Work task: Find the word "class" in the data below and copy each line that holds it.
** Provided data follows **
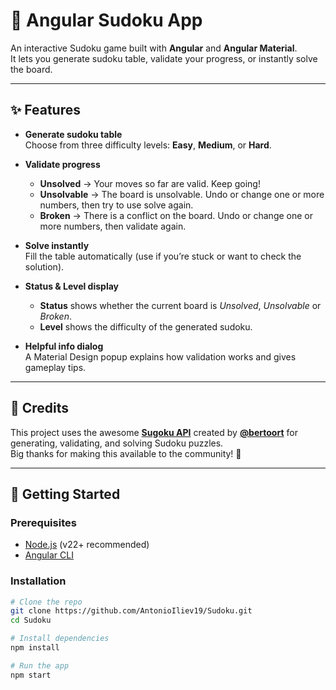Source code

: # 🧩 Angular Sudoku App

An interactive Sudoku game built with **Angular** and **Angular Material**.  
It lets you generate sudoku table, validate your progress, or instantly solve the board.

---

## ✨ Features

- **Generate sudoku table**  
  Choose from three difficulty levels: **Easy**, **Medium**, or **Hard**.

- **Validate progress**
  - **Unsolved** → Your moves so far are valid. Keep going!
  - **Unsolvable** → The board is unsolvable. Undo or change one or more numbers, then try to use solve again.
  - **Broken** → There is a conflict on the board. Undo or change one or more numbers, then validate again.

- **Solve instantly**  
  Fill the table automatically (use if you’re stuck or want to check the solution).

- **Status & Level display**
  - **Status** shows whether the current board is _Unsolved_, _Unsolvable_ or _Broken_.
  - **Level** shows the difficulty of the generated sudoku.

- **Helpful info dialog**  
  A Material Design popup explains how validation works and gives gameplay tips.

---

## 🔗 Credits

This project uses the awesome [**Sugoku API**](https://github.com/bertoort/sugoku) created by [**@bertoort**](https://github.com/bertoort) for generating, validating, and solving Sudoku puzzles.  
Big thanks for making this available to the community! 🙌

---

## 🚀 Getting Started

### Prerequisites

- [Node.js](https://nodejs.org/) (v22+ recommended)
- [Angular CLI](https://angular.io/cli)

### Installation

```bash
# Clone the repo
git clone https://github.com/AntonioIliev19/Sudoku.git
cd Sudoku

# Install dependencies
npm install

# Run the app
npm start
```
** End of Provided data **
** Provided data follows **
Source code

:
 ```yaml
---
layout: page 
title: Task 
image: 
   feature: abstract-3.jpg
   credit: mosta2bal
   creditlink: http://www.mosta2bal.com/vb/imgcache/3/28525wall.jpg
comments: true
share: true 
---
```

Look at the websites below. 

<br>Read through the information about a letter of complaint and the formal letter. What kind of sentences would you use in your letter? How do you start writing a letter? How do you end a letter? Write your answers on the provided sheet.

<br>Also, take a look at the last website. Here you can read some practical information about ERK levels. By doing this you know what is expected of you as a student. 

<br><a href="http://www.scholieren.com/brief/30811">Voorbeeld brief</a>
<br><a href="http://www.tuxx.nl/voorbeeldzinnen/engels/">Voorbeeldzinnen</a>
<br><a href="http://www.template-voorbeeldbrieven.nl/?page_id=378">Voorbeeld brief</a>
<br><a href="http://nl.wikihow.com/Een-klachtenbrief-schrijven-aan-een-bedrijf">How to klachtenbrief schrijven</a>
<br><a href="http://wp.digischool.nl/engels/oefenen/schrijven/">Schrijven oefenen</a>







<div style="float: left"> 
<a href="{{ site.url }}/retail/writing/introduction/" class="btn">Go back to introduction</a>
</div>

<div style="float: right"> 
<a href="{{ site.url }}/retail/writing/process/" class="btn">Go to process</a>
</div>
** End of Provided data **
Response:
<a href="{{ site.url }}/retail/writing/introduction/" class="btn">Go back to introduction</a>
<a href="{{ site.url }}/retail/writing/process/" class="btn">Go to process</a>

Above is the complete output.